--- RECORDS FOR THIS TASK Enclosed Below ---
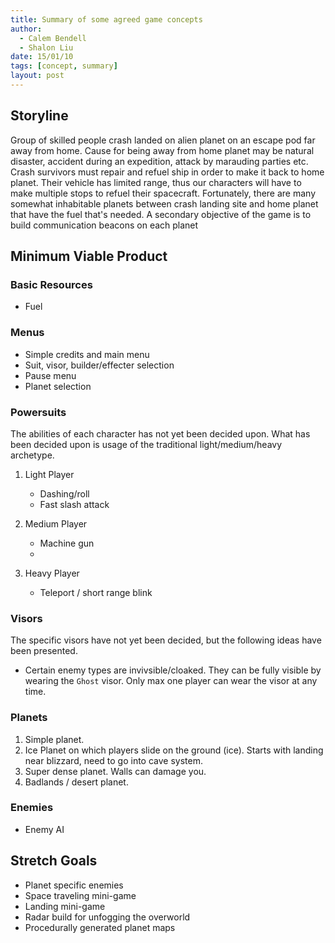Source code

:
 ```yaml
---
title: Summary of some agreed game concepts
author: 
  - Calem Bendell
  - Shalon Liu
date: 15/01/10
tags: [concept, summary]
layout: post
---
```


## Storyline

Group of skilled people crash landed on alien planet on an escape pod far away from home.  Cause for being away from home planet may be natural disaster, accident during an expedition, attack by marauding parties etc.  Crash survivors must repair and refuel ship in order to make it back to home planet.  Their vehicle has limited range, thus our characters will have to make multiple stops to refuel their spacecraft.  Fortunately, there are many somewhat inhabitable planets between crash landing site and home planet that have the fuel that's needed.  A secondary objective of the game is to build communication beacons on each planet 



## Minimum Viable Product

### Basic Resources

+ Fuel

### Menus

+ Simple credits and main menu
+ Suit, visor, builder/effecter selection
+ Pause menu
+ Planet selection

### Powersuits

The abilities of each character has not yet been decided upon.
What has been decided upon is usage of the traditional light/medium/heavy archetype.

1. Light Player
    + Dashing/roll
    + Fast slash attack

2. Medium Player
    + Machine gun
    + 

3. Heavy Player
    + Teleport / short range blink

### Visors

The specific visors have not yet been decided, but the following ideas have been presented.

+ Certain enemy types are invivsible/cloaked.  They can be fully visible by wearing the `Ghost` visor.  Only max one player can wear the visor at any time.

### Planets

1. Simple planet.
2. Ice Planet on which players slide on the ground (ice).  Starts with landing near blizzard, need to go into cave system.
3. Super dense planet.  Walls can damage you.
4. Badlands / desert planet.

### Enemies

+ Enemy AI


## Stretch Goals

+ Planet specific enemies
+ Space traveling mini-game
+ Landing mini-game
+ Radar build for unfogging the overworld
+ Procedurally generated planet maps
--- End of Enclosed RECORDS FOR THIS TASK ---
=== WORK INSTRUCTION ===
Set down, word for word, the line that contains "short range blink" and all lines after it up to the end of the listing.

=== RESULT ===
    + Teleport / short range blink

### Visors

The specific visors have not yet been decided, but the following ideas have been presented.

+ Certain enemy types are invivsible/cloaked.  They can be fully visible by wearing the `Ghost` visor.  Only max one player can wear the visor at any time.

### Planets

1. Simple planet.
2. Ice Planet on which players slide on the ground (ice).  Starts with landing near blizzard, need to go into cave system.
3. Super dense planet.  Walls can damage you.
4. Badlands / desert planet.

### Enemies

+ Enemy AI


## Stretch Goals

+ Planet specific enemies
+ Space traveling mini-game
+ Landing mini-game
+ Radar build for unfogging the overworld
+ Procedurally generated planet maps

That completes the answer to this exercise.